One advantage of shopping on-line is the sheer convenience of it all. It used to be something one did from a straight-backed chair across from a personal computer. And that on its own was sufficient to challenge so many shopping paradigms. Shopping trolley? Gone. Rough-hewn personnel at the checkout counter? Gone too. Even the conflicting odour from so many shoppers frenetically going about their businesses in one place is yesterday’s tale. E-commerce has also grown on the back of retailers’ convenience. No need any more to stack counters, and keep them supplied. And with systems linked to suppliers’ networks, order fulfillment is a song. Off-the-shelf algorithms even allow retailers to suggest purchases to their customers based on the latter’s previous shopping patterns, and to anticipate shifts in demand across entire sectors.

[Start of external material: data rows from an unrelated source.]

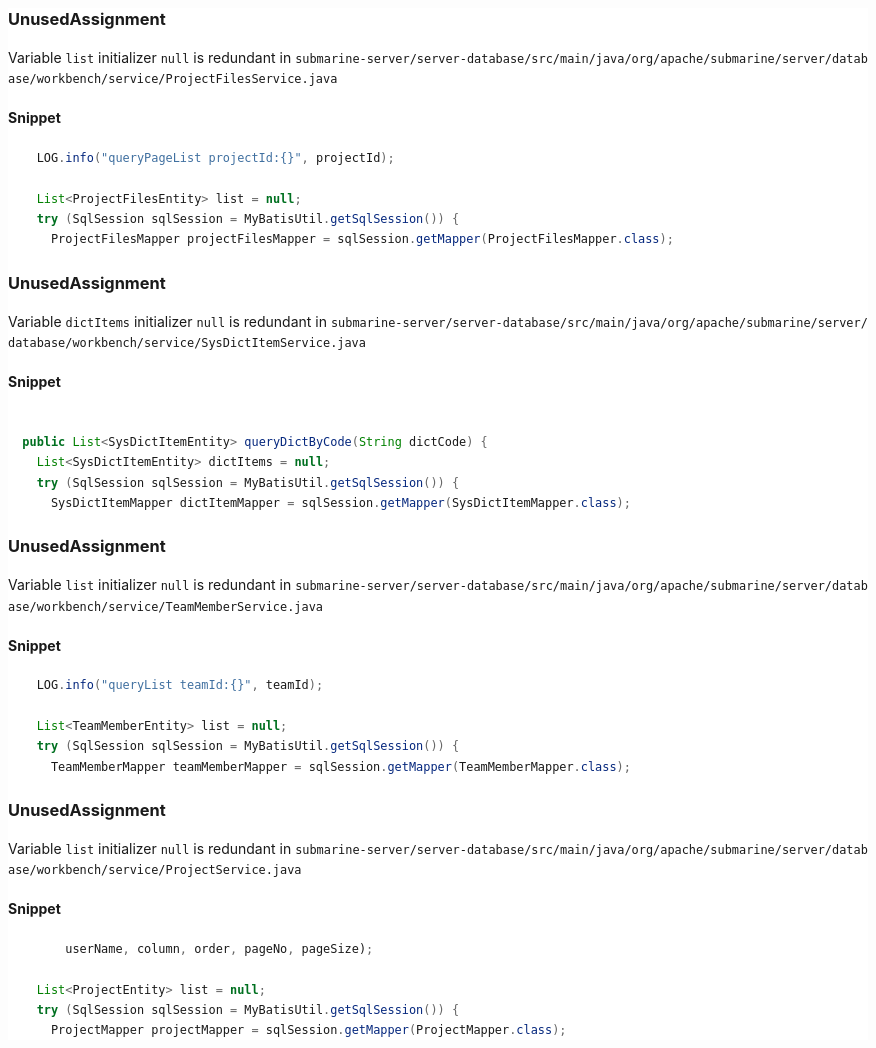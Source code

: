 ### UnusedAssignment
Variable `list` initializer `null` is redundant
in `submarine-server/server-database/src/main/java/org/apache/submarine/server/database/workbench/service/ProjectFilesService.java`
#### Snippet
```java
    LOG.info("queryPageList projectId:{}", projectId);

    List<ProjectFilesEntity> list = null;
    try (SqlSession sqlSession = MyBatisUtil.getSqlSession()) {
      ProjectFilesMapper projectFilesMapper = sqlSession.getMapper(ProjectFilesMapper.class);
```

### UnusedAssignment
Variable `dictItems` initializer `null` is redundant
in `submarine-server/server-database/src/main/java/org/apache/submarine/server/database/workbench/service/SysDictItemService.java`
#### Snippet
```java

  public List<SysDictItemEntity> queryDictByCode(String dictCode) {
    List<SysDictItemEntity> dictItems = null;
    try (SqlSession sqlSession = MyBatisUtil.getSqlSession()) {
      SysDictItemMapper dictItemMapper = sqlSession.getMapper(SysDictItemMapper.class);
```

### UnusedAssignment
Variable `list` initializer `null` is redundant
in `submarine-server/server-database/src/main/java/org/apache/submarine/server/database/workbench/service/TeamMemberService.java`
#### Snippet
```java
    LOG.info("queryList teamId:{}", teamId);

    List<TeamMemberEntity> list = null;
    try (SqlSession sqlSession = MyBatisUtil.getSqlSession()) {
      TeamMemberMapper teamMemberMapper = sqlSession.getMapper(TeamMemberMapper.class);
```

### UnusedAssignment
Variable `list` initializer `null` is redundant
in `submarine-server/server-database/src/main/java/org/apache/submarine/server/database/workbench/service/ProjectService.java`
#### Snippet
```java
        userName, column, order, pageNo, pageSize);

    List<ProjectEntity> list = null;
    try (SqlSession sqlSession = MyBatisUtil.getSqlSession()) {
      ProjectMapper projectMapper = sqlSession.getMapper(ProjectMapper.class);
```
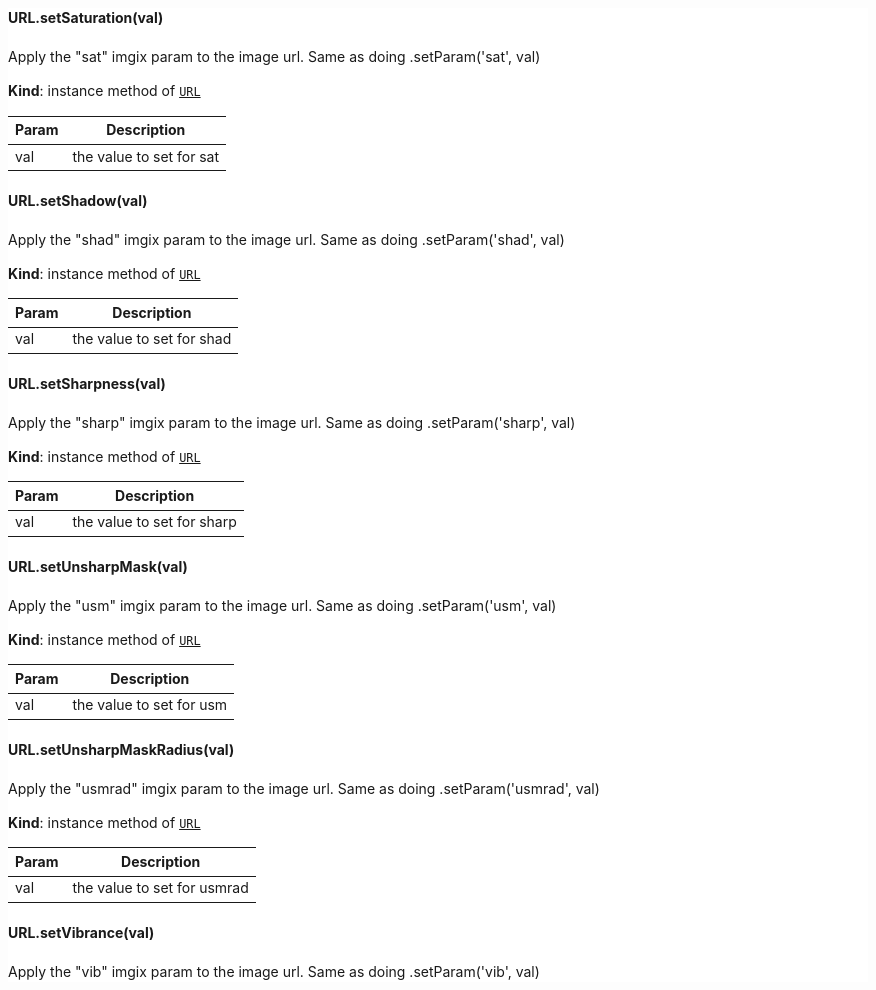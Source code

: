 <a name="imgix.URL+setSaturation"></a>
#### URL.setSaturation(val)
Apply the "sat" imgix param to the image url. Same as doing .setParam('sat', val)

**Kind**: instance method of <code>[URL](#imgix.URL)</code>  

| Param | Description |
| --- | --- |
| val | the value to set for sat |

<a name="imgix.URL+setShadow"></a>
#### URL.setShadow(val)
Apply the "shad" imgix param to the image url. Same as doing .setParam('shad', val)

**Kind**: instance method of <code>[URL](#imgix.URL)</code>  

| Param | Description |
| --- | --- |
| val | the value to set for shad |

<a name="imgix.URL+setSharpness"></a>
#### URL.setSharpness(val)
Apply the "sharp" imgix param to the image url. Same as doing .setParam('sharp', val)

**Kind**: instance method of <code>[URL](#imgix.URL)</code>  

| Param | Description |
| --- | --- |
| val | the value to set for sharp |

<a name="imgix.URL+setUnsharpMask"></a>
#### URL.setUnsharpMask(val)
Apply the "usm" imgix param to the image url. Same as doing .setParam('usm', val)

**Kind**: instance method of <code>[URL](#imgix.URL)</code>  

| Param | Description |
| --- | --- |
| val | the value to set for usm |

<a name="imgix.URL+setUnsharpMaskRadius"></a>
#### URL.setUnsharpMaskRadius(val)
Apply the "usmrad" imgix param to the image url. Same as doing .setParam('usmrad', val)

**Kind**: instance method of <code>[URL](#imgix.URL)</code>  

| Param | Description |
| --- | --- |
| val | the value to set for usmrad |

<a name="imgix.URL+setVibrance"></a>
#### URL.setVibrance(val)
Apply the "vib" imgix param to the image url. Same as doing .setParam('vib', val)
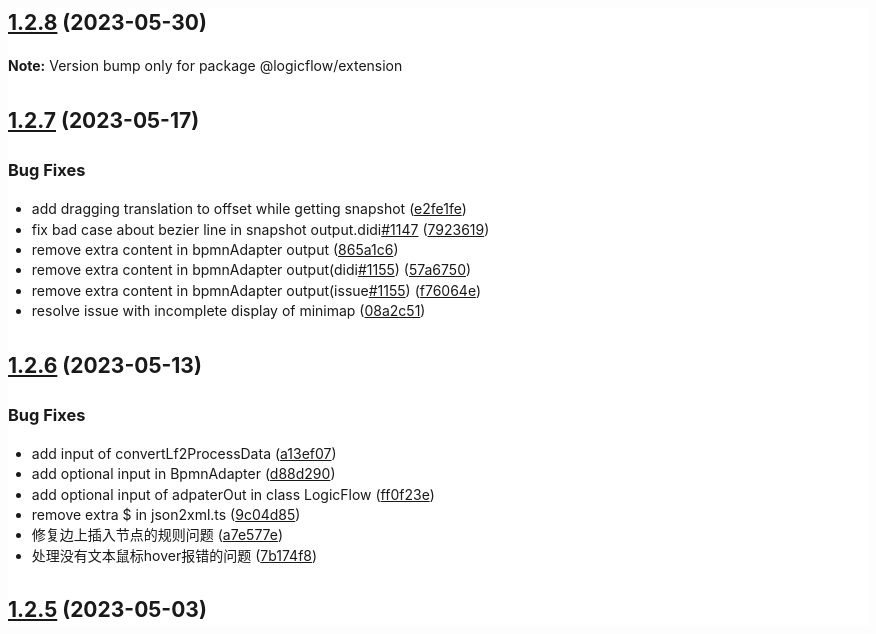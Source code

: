 ## [1.2.8](https://github.com/didi/LogicFlow/compare/@logicflow/extension@1.2.7...@logicflow/extension@1.2.8) (2023-05-30)

**Note:** Version bump only for package @logicflow/extension

## [1.2.7](https://github.com/didi/LogicFlow/compare/@logicflow/extension@1.2.6...@logicflow/extension@1.2.7) (2023-05-17)

### Bug Fixes

- add dragging translation to offset while getting snapshot ([e2fe1fe](https://github.com/didi/LogicFlow/commit/e2fe1fe91fa70ae676389a3d137963c9b129e9d7))
- fix bad case about bezier line in snapshot output.didi[#1147](https://github.com/didi/LogicFlow/issues/1147) ([7923619](https://github.com/didi/LogicFlow/commit/792361993ea954635895c4879edece7d90d86f8f))
- remove extra content in bpmnAdapter output ([865a1c6](https://github.com/didi/LogicFlow/commit/865a1c62da10586280b0165410d833f4bf154c3a))
- remove extra content in bpmnAdapter output(didi[#1155](https://github.com/didi/LogicFlow/issues/1155)) ([57a6750](https://github.com/didi/LogicFlow/commit/57a67500219e95c95b0a662edff277df347f1c6e))
- remove extra content in bpmnAdapter output(issue[#1155](https://github.com/didi/LogicFlow/issues/1155)) ([f76064e](https://github.com/didi/LogicFlow/commit/f76064e079a10904ca7aeeb860e19df96a34021f))
- resolve issue with incomplete display of minimap ([08a2c51](https://github.com/didi/LogicFlow/commit/08a2c51f8a08df6d767fa78a9fbba044dd1179ca))

## [1.2.6](https://github.com/didi/LogicFlow/compare/@logicflow/extension@1.2.5...@logicflow/extension@1.2.6) (2023-05-13)

### Bug Fixes

- add input of convertLf2ProcessData ([a13ef07](https://github.com/didi/LogicFlow/commit/a13ef07023d7dc72f901193596de1a0e6332f376))
- add optional input in BpmnAdapter ([d88d290](https://github.com/didi/LogicFlow/commit/d88d290a5ac79dfc89401554a23ef46d82cc77a0))
- add optional input of adpaterOut in class LogicFlow ([ff0f23e](https://github.com/didi/LogicFlow/commit/ff0f23edeef5436bad1e16cceb2c7c0698be3e06))
- remove extra $ in json2xml.ts ([9c04d85](https://github.com/didi/LogicFlow/commit/9c04d85869c4861e7c3171e0ccce7301bd435c24))
- 修复边上插入节点的规则问题 ([a7e577e](https://github.com/didi/LogicFlow/commit/a7e577e0ba25a68c1b1987440af4545576eb2183))
- 处理没有文本鼠标hover报错的问题 ([7b174f8](https://github.com/didi/LogicFlow/commit/7b174f8d717ff6077572e3527cb50348bed1f93d))

## [1.2.5](https://github.com/didi/LogicFlow/compare/@logicflow/extension@1.2.3...@logicflow/extension@1.2.5) (2023-05-03)
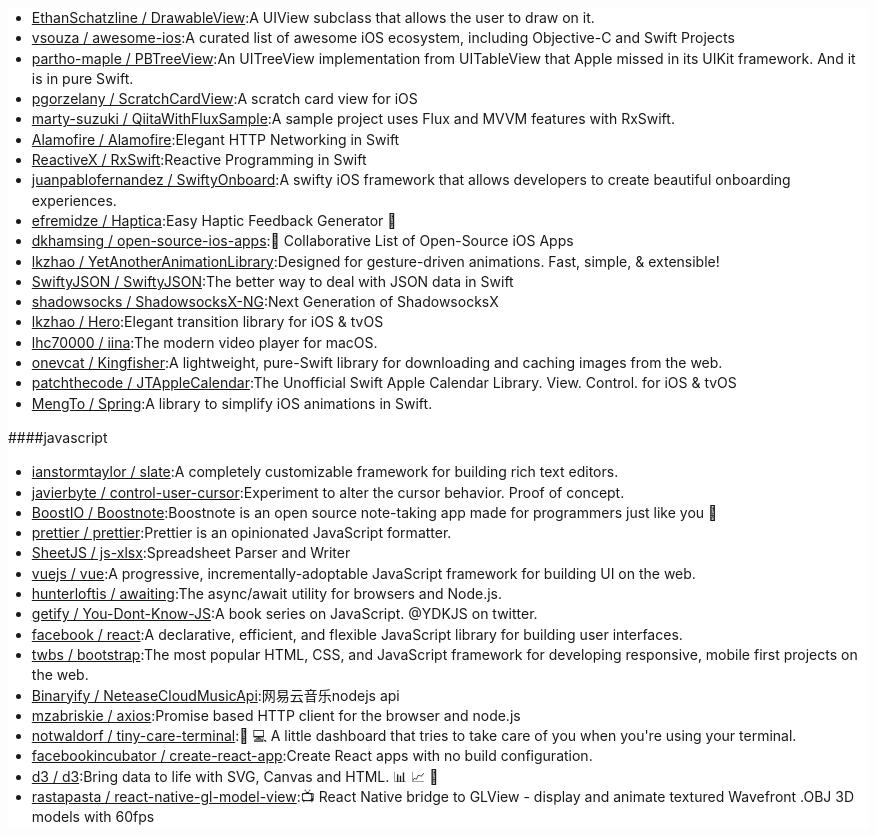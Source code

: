 * [EthanSchatzline / DrawableView](https://github.com/EthanSchatzline/DrawableView):A UIView subclass that allows the user to draw on it.
* [vsouza / awesome-ios](https://github.com/vsouza/awesome-ios):A curated list of awesome iOS ecosystem, including Objective-C and Swift Projects
* [partho-maple / PBTreeView](https://github.com/partho-maple/PBTreeView):An UITreeView implementation from UITableView that Apple missed in its UIKit framework. And it is in pure Swift.
* [pgorzelany / ScratchCardView](https://github.com/pgorzelany/ScratchCardView):A scratch card view for iOS
* [marty-suzuki / QiitaWithFluxSample](https://github.com/marty-suzuki/QiitaWithFluxSample):A sample project uses Flux and MVVM features with RxSwift.
* [Alamofire / Alamofire](https://github.com/Alamofire/Alamofire):Elegant HTTP Networking in Swift
* [ReactiveX / RxSwift](https://github.com/ReactiveX/RxSwift):Reactive Programming in Swift
* [juanpablofernandez / SwiftyOnboard](https://github.com/juanpablofernandez/SwiftyOnboard):A swifty iOS framework that allows developers to create beautiful onboarding experiences.
* [efremidze / Haptica](https://github.com/efremidze/Haptica):Easy Haptic Feedback Generator 📳
* [dkhamsing / open-source-ios-apps](https://github.com/dkhamsing/open-source-ios-apps):📱 Collaborative List of Open-Source iOS Apps
* [lkzhao / YetAnotherAnimationLibrary](https://github.com/lkzhao/YetAnotherAnimationLibrary):Designed for gesture-driven animations. Fast, simple, & extensible!
* [SwiftyJSON / SwiftyJSON](https://github.com/SwiftyJSON/SwiftyJSON):The better way to deal with JSON data in Swift
* [shadowsocks / ShadowsocksX-NG](https://github.com/shadowsocks/ShadowsocksX-NG):Next Generation of ShadowsocksX
* [lkzhao / Hero](https://github.com/lkzhao/Hero):Elegant transition library for iOS & tvOS
* [lhc70000 / iina](https://github.com/lhc70000/iina):The modern video player for macOS.
* [onevcat / Kingfisher](https://github.com/onevcat/Kingfisher):A lightweight, pure-Swift library for downloading and caching images from the web.
* [patchthecode / JTAppleCalendar](https://github.com/patchthecode/JTAppleCalendar):The Unofficial Swift Apple Calendar Library. View. Control. for iOS & tvOS
* [MengTo / Spring](https://github.com/MengTo/Spring):A library to simplify iOS animations in Swift.

####javascript
* [ianstormtaylor / slate](https://github.com/ianstormtaylor/slate):A completely customizable framework for building rich text editors.
* [javierbyte / control-user-cursor](https://github.com/javierbyte/control-user-cursor):Experiment to alter the cursor behavior. Proof of concept.
* [BoostIO / Boostnote](https://github.com/BoostIO/Boostnote):Boostnote is an open source note-taking app made for programmers just like you 🚀
* [prettier / prettier](https://github.com/prettier/prettier):Prettier is an opinionated JavaScript formatter.
* [SheetJS / js-xlsx](https://github.com/SheetJS/js-xlsx):Spreadsheet Parser and Writer
* [vuejs / vue](https://github.com/vuejs/vue):A progressive, incrementally-adoptable JavaScript framework for building UI on the web.
* [hunterloftis / awaiting](https://github.com/hunterloftis/awaiting):The async/await utility for browsers and Node.js.
* [getify / You-Dont-Know-JS](https://github.com/getify/You-Dont-Know-JS):A book series on JavaScript. @YDKJS on twitter.
* [facebook / react](https://github.com/facebook/react):A declarative, efficient, and flexible JavaScript library for building user interfaces.
* [twbs / bootstrap](https://github.com/twbs/bootstrap):The most popular HTML, CSS, and JavaScript framework for developing responsive, mobile first projects on the web.
* [Binaryify / NeteaseCloudMusicApi](https://github.com/Binaryify/NeteaseCloudMusicApi):网易云音乐nodejs api
* [mzabriskie / axios](https://github.com/mzabriskie/axios):Promise based HTTP client for the browser and node.js
* [notwaldorf / tiny-care-terminal](https://github.com/notwaldorf/tiny-care-terminal):💖 💻 A little dashboard that tries to take care of you when you're using your terminal.
* [facebookincubator / create-react-app](https://github.com/facebookincubator/create-react-app):Create React apps with no build configuration.
* [d3 / d3](https://github.com/d3/d3):Bring data to life with SVG, Canvas and HTML. 📊 📈 🎉
* [rastapasta / react-native-gl-model-view](https://github.com/rastapasta/react-native-gl-model-view):📺 React Native bridge to GLView - display and animate textured Wavefront .OBJ 3D models with 60fps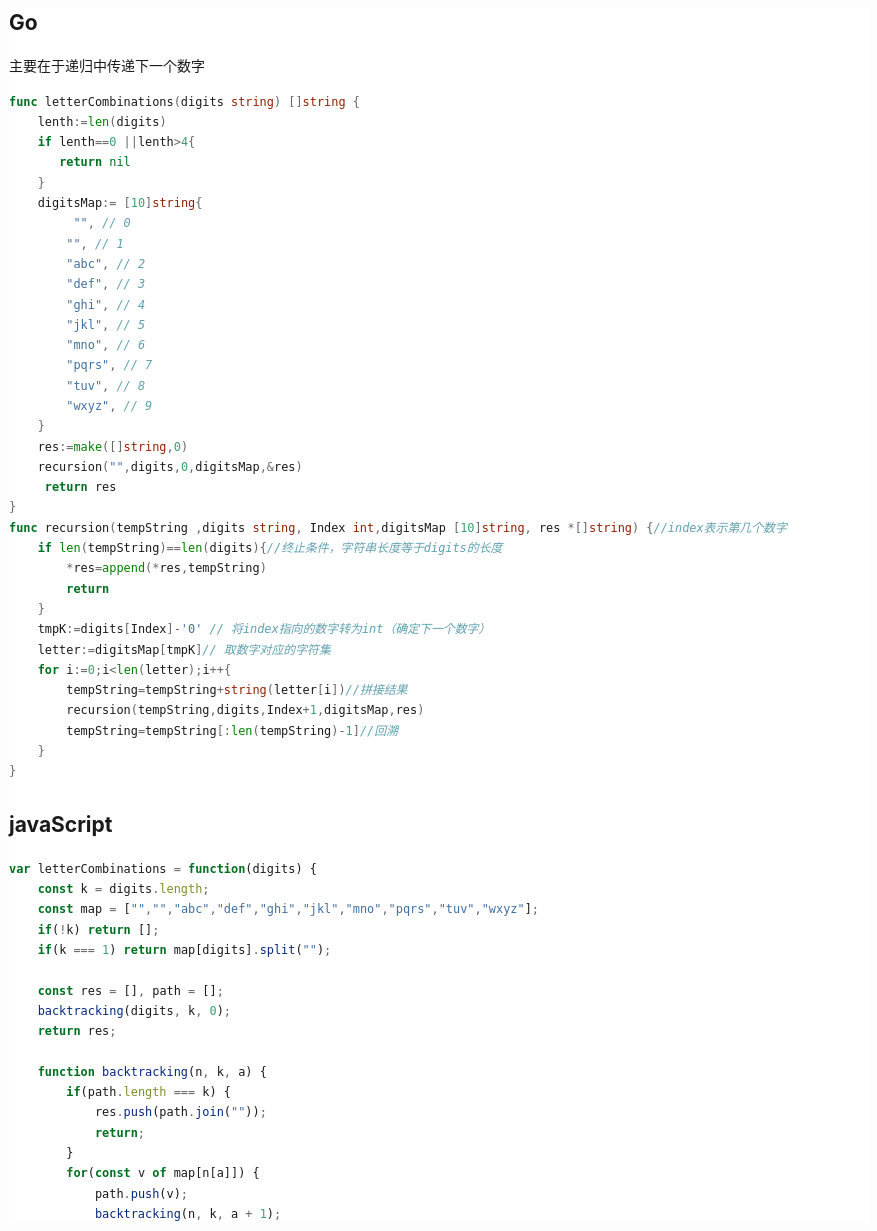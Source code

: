 
## Go 

主要在于递归中传递下一个数字

```go
func letterCombinations(digits string) []string {
    lenth:=len(digits)
    if lenth==0 ||lenth>4{
       return nil
    }
    digitsMap:= [10]string{
         "", // 0
        "", // 1
        "abc", // 2
        "def", // 3
        "ghi", // 4
        "jkl", // 5
        "mno", // 6
        "pqrs", // 7
        "tuv", // 8
        "wxyz", // 9
    }
    res:=make([]string,0)
    recursion("",digits,0,digitsMap,&res)
     return res
}
func recursion(tempString ,digits string, Index int,digitsMap [10]string, res *[]string) {//index表示第几个数字
    if len(tempString)==len(digits){//终止条件，字符串长度等于digits的长度
        *res=append(*res,tempString)
        return
    }
    tmpK:=digits[Index]-'0' // 将index指向的数字转为int（确定下一个数字）
    letter:=digitsMap[tmpK]// 取数字对应的字符集
    for i:=0;i<len(letter);i++{
        tempString=tempString+string(letter[i])//拼接结果
        recursion(tempString,digits,Index+1,digitsMap,res)
        tempString=tempString[:len(tempString)-1]//回溯
    }
}
```

## javaScript 

```js
var letterCombinations = function(digits) {
    const k = digits.length;
    const map = ["","","abc","def","ghi","jkl","mno","pqrs","tuv","wxyz"];
    if(!k) return [];
    if(k === 1) return map[digits].split("");

    const res = [], path = [];
    backtracking(digits, k, 0);
    return res;

    function backtracking(n, k, a) {
        if(path.length === k) {
            res.push(path.join(""));
            return;
        }
        for(const v of map[n[a]]) {
            path.push(v);
            backtracking(n, k, a + 1);
```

Significant though these have been, the industry’s patterns continue shifting. Whereas once a PC was easily described, today, online patrons shop off their mobile phones, their “smart” televisions, their tablets (these, like the mobile phones, are again rapidly mutating, and may be unrecognisable from the current infrastructure five years down the line) – in short, from just about any gizmo that can be connected to the Internet. Fortunately, in Nigeria, our snail-links to the Internet do not represent much of a let to e-shopping. Until recently, the absence of local shopping portals was the biggest bother. Amazon was (and still is accessible) – but from Nigeria, you can only get books off that portal. Some policy or the other prevents Amazon despatching just about everything else to a Nigerian address. And for the foolhardy, or those who find Amazon’s “express delivery” too much of an additional cost for each book they buy, the Royal Mail’s delivery through NIPOST is as close to a nightmare as one can get.
Thankfully, Amazon does refund or replace purchases whose dispatch goes awry. But then, one is constrained to go cap in hand each time an order is not fulfilled. Once, one of the “sellers” on Amazon suggested that I seek a local source for my supplies if the local postal service could not be trusted to deliver. The next best we got to a “local” supplier that offered an online shopping experience close enough to Amazon to work occasionally as substitute, was Kalahari.com.ng. South Africa’s biggest online store once tried to supply the Nigerian market. You could follow your order from once you place it until the courier got you to sign for it. Yes, a courier. They were smart enough not to fulfill their orders through NIPOST.
I suppose, in the end, they were too smart. Kalahari.com.ng entered the online market in Nigeria just when potential customers were getting to know their payment cards, and long before we became comfortable using them for “card not present” transactions. With low patronage, and the cost of fulfilling orders high, they eventually packed in their Nigerian operations. These experiences were major concerns when the first “local” online portal opened. How were they going to get orders from their stores to their clients? And what were their plans for getting round a (natural, giving our experiences, thus far) aversion to using cards to make payments online?
It did not help that as with everything Nigerian, there were other “local” concerns. No sooner was the first online shopping portal founded, than there was a mad dash for the online customer. Thus, today, there is an alphabet soup of online shopping malls serving Nigerians in Nigeria. As usual, the danger is of the “peanut butter effect”. Critical competences are spread too thinly across the sector to be of great effect anywhere. Now, one cannot be certain whether this is the reason why their virtual shelves currently promise much more than they deliver. Or whether we are only seeing a start-up effect. Whatever the answers to these questions, one fact of the operations of our local online retailers is undeniable: the inclusion of the “pay on delivery” option is a master stroke. It easily sidesteps whatever inhibitions customers might have releasing their card details online.
However, since a well-spoken young man delivered my test purchase (a low risk, small value affair), I have not stopped wondering how strong this model’s value proposition is. High distribution costs could push domestic online retailers’ prices up in an economy comprising very poor shoppers. This would also happen just as the experimental nature of early adopters’ purchases may not support the volumes required to lend them a competitive edge. As with the foray a couple of years back into high-end media services, we run the danger here of ruining a perfectly good thing.